Judges: Clark, Gordon, Green, Mercur, Paxson, Sterrett, Trunkey
Filed Date: 11/15/1886
Status: Precedential
Modified Date: 10/19/2024
delivered the opinion of the Court,
The municipality might, under the eighth section of the ninth article of the Constitution, incur a debt, or increase its existing debt, to an amount not exceeding two per centum upon the assessed valuation of the taxable property therein (Wheeler v. Philadelphia, 27 P. F. S., 538), provided, that the whole indebtedness would not thereby exceed seven per centum of that valuation ; this was the constitutional limit of the power possessed by the municipal authorities. To go beyond this limit, they must procure the assent of the electors in the manner pointed out by the Constitution and the laws of the state.
The last preceding assessed valuation of the taxable property of the borough of Millerstown was $72,529.00 ; therefore, if any debt existed at the time the constitutional provision took effect, the borough officers might increase that debt to an amount not exceeding two per centum of this valuation, that is to say, in the sum of $1,450, provided that the debt would not thereby exceed seven per centum of the valuation ; if there was at that time no existing indebtedness, they might incur a debt or increase the debt since accrued to the sum of $1,450, and in either event this was the extent of their power.
By the statement filed, however, we find that the indebtedness actually existing at the time the bonds were issued was $4,332.74, and it is not anywhere stated that any part of this debt existed when the present Constitution came into effect.
Bonds were subsequently issued to the amount of $5,077.03, which swelled the indebtedness of the borough to the extreme constitutional limit; and thus within the space of a single year, without the assent of the electors, and without any authority of law, the borough was burdened with a debt to the amount of seven per centum upon all the taxable property therein. This was the very evil which the constitutional provision was intended to prevent. The municipal officers had no power to create such a debt, and they could not by any contrivance, whatever, bind the borough for payment of it. It is, of course, impossible to distinguish the valid from the invalid portion of the debt secured by the bonds; the transaction involved in the issue of the bonds is entire and indivisible, and, therefore, the whole is invalid: Felson’s Trustees v. Hines, 5 Barr, 452.
It may be said, however, that the bonds being negotiable in form, the holders are entitled to protection as bona fide purchasers for value, and upon this branch of the case we are referred to Kerr v. City of Corry, 14 W. N. C., 277, and kindred cases. We must distinguish, however, between the mere misapplication of the bonds of a municipality, issued under proper authority of law to objects not authorized, and the issue of bonds without any authority whatever.

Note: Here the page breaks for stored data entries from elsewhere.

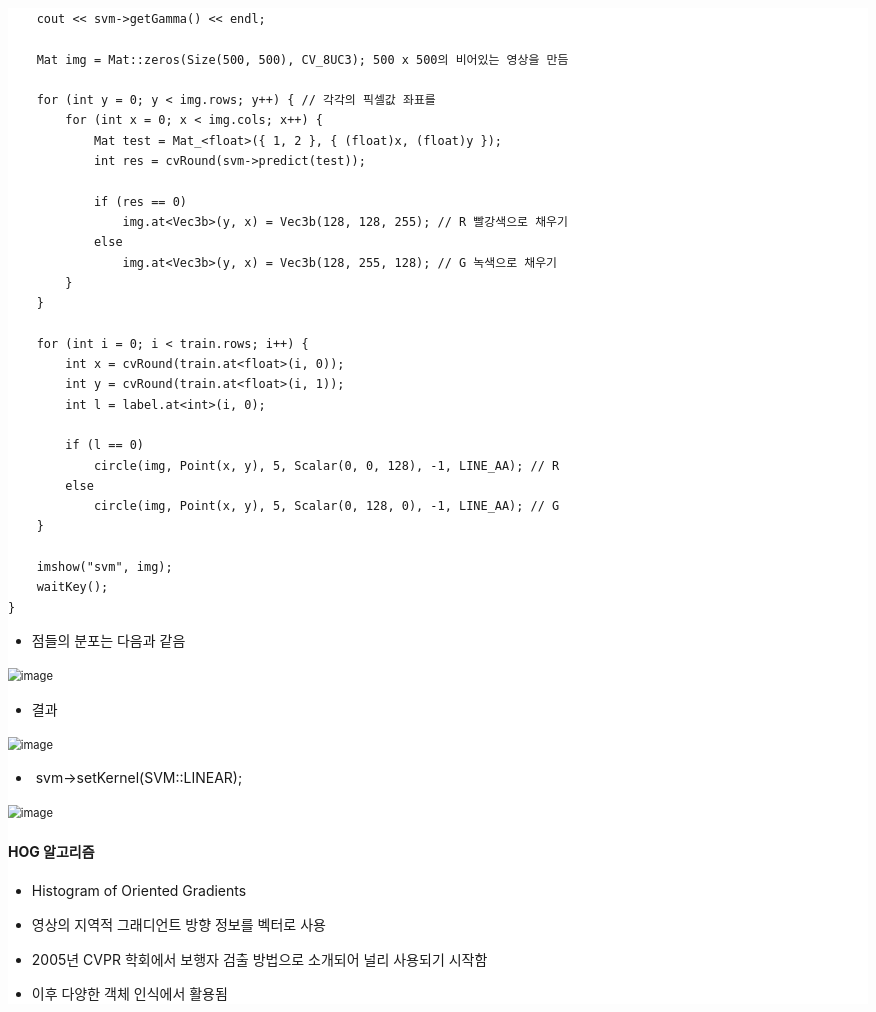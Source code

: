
 ```
	cout << svm->getGamma() << endl;

	Mat img = Mat::zeros(Size(500, 500), CV_8UC3); 500 x 500의 비어있는 영상을 만듬

	for (int y = 0; y < img.rows; y++) { // 각각의 픽셀값 좌표를
		for (int x = 0; x < img.cols; x++) {
			Mat test = Mat_<float>({ 1, 2 }, { (float)x, (float)y });
			int res = cvRound(svm->predict(test));

			if (res == 0)
				img.at<Vec3b>(y, x) = Vec3b(128, 128, 255); // R 빨강색으로 채우기
			else
				img.at<Vec3b>(y, x) = Vec3b(128, 255, 128); // G 녹색으로 채우기
		}
	}

	for (int i = 0; i < train.rows; i++) {
		int x = cvRound(train.at<float>(i, 0));
		int y = cvRound(train.at<float>(i, 1));
		int l = label.at<int>(i, 0);

		if (l == 0)
			circle(img, Point(x, y), 5, Scalar(0, 0, 128), -1, LINE_AA); // R
		else
			circle(img, Point(x, y), 5, Scalar(0, 128, 0), -1, LINE_AA); // G
	}

	imshow("svm", img);
	waitKey();
}
```

- 점들의 분포는 다음과 같음

<img src="https://user-images.githubusercontent.com/116723552/236028822-a4b53555-2f29-4224-b7e3-d4d28ba84fbf.png" alt="image" style="zoom: 80%;" />



- 결과

<img src="https://user-images.githubusercontent.com/116723552/236031847-4b0eb2f3-25c4-4b5f-b6d3-222ad39eb151.png" alt="image" style="zoom:80%;" />



- ​	svm->setKernel(SVM::LINEAR);

<img src="https://user-images.githubusercontent.com/116723552/236032636-fef04008-0d16-4796-8adf-0e3d4dfb46ea.png" alt="image" style="zoom:80%;" />



#### HOG 알고리즘

- Histogram of Oriented Gradients

- 영상의 지역적 그래디언트 방향 정보를 벡터로 사용
- 2005년 CVPR 학회에서 보행자 검출 방법으로 소개되어 널리 사용되기 시작함
- 이후 다양한 객체 인식에서 활용됨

In Kerr v. City of Corry, supra, the power of the City of Corry to issue the paper was not called in question. The question then was not one of power, but rather the effect of the perversion of a lawful power, in the application of the bonds to an unlawful purpose. “ If the councils of the City of Cony,” says the court in that case, “had no power to issue the bonds in controversy, then, without regard to their form they would be as worthless as so much blank paper; and the operative legal principle here mentioned applies as well to a natural person and to a private corporation as to a municipality. If one receives the negotiable paper of another, purporting to have been executed by an agent, it is not enough to show that they came to hand in the regular course of business, and that the holder gave a valuable consideration for it, for this is of no avail, unless it be first shown that the alleged agent had authority to execute it.”
The purchasers of these bonds were bound to know that such a statement ought there to have been found; its absence would justly give rise to the gravest apprehensions that the bonds were improperly issued, and they are therefore affected with notice, not only of that which this record disclosed, but also of that which by the terms of the statute it should have disclosed. It was apparent, from this record, that the indebtedness of this borough was greatly in excess of the amount allowed by law, unless that debt, or a great portion of it, existed when the provisions'of the present constitution attached, or was incurred with the assent of the electors, and there was certainly no legal presumption that either the one or the other of the facts existed.
There was enough upon the face of this record, in view of the rigid and .exacting provisions of the Constitution and the laws of the state, affecting the power of municipal corporations, to have put any prudent man upon inquiry; and proper inquiry would have led to a full discovery of the fact, if it be as alleged, that the debt funded in these bonds, had been created in utter disregard of the law, and that there was, therefore, no binding obligation upon the borough of Millerstown for payment thereof.
.The judgment is reversed, and a venire facias de novo awarded.